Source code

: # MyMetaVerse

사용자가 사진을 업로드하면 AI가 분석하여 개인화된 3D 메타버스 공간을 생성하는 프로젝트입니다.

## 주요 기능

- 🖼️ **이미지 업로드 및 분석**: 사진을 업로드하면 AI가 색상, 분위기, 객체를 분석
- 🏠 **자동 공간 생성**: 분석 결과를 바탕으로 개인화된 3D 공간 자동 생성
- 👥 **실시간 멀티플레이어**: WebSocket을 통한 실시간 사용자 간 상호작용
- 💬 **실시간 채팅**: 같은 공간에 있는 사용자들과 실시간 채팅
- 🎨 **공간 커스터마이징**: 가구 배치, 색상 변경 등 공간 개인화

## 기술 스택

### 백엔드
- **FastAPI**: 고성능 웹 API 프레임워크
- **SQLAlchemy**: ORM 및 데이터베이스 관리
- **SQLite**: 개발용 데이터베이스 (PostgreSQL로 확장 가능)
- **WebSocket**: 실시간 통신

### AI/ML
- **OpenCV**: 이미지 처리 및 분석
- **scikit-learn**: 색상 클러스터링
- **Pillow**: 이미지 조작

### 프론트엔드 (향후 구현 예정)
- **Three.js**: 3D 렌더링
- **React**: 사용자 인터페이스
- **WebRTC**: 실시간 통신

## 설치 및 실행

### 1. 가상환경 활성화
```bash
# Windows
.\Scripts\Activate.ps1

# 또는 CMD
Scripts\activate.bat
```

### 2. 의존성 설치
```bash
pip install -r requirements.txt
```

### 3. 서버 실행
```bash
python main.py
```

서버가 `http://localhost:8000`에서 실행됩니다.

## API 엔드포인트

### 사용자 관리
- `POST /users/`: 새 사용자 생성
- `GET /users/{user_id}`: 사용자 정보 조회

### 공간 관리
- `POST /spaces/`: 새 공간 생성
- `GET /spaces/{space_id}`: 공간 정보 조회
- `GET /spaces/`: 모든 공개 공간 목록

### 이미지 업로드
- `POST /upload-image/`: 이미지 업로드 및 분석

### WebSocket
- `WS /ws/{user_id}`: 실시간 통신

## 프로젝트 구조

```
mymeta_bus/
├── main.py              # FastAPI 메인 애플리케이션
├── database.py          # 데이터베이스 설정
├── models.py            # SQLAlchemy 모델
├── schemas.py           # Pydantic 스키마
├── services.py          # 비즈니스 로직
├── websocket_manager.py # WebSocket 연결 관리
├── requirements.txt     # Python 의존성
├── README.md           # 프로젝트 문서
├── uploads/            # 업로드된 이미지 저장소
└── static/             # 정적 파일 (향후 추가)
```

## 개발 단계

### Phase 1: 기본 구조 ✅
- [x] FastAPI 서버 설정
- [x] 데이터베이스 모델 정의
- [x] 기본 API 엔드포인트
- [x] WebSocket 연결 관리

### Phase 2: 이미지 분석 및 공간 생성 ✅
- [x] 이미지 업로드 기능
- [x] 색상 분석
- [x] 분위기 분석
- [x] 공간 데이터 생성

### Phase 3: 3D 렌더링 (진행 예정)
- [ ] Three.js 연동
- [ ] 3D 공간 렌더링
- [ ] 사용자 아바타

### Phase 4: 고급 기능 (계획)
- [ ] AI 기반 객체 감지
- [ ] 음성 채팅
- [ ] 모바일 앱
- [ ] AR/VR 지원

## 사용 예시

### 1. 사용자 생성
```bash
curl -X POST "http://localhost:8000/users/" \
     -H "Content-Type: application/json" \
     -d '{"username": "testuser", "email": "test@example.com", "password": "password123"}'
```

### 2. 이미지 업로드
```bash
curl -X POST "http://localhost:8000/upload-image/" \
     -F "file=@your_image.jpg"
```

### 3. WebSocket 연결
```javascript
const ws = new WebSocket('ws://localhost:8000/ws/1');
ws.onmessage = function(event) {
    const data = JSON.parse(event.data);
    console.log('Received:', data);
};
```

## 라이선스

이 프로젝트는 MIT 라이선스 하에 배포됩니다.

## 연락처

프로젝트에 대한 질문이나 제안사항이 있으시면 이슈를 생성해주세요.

* * * * * * *

▶ **What you need to do**
Repeat the entries above exactly, beginning at their first line and ending with the line that contains "- **SQLAlchemy**: ORM 및 데이터베이스 관리", with nothing added.

▶ **Response**
Source code

: # MyMetaVerse

사용자가 사진을 업로드하면 AI가 분석하여 개인화된 3D 메타버스 공간을 생성하는 프로젝트입니다.

## 주요 기능

- 🖼️ **이미지 업로드 및 분석**: 사진을 업로드하면 AI가 색상, 분위기, 객체를 분석
- 🏠 **자동 공간 생성**: 분석 결과를 바탕으로 개인화된 3D 공간 자동 생성
- 👥 **실시간 멀티플레이어**: WebSocket을 통한 실시간 사용자 간 상호작용
- 💬 **실시간 채팅**: 같은 공간에 있는 사용자들과 실시간 채팅
- 🎨 **공간 커스터마이징**: 가구 배치, 색상 변경 등 공간 개인화

## 기술 스택

### 백엔드
- **FastAPI**: 고성능 웹 API 프레임워크
- **SQLAlchemy**: ORM 및 데이터베이스 관리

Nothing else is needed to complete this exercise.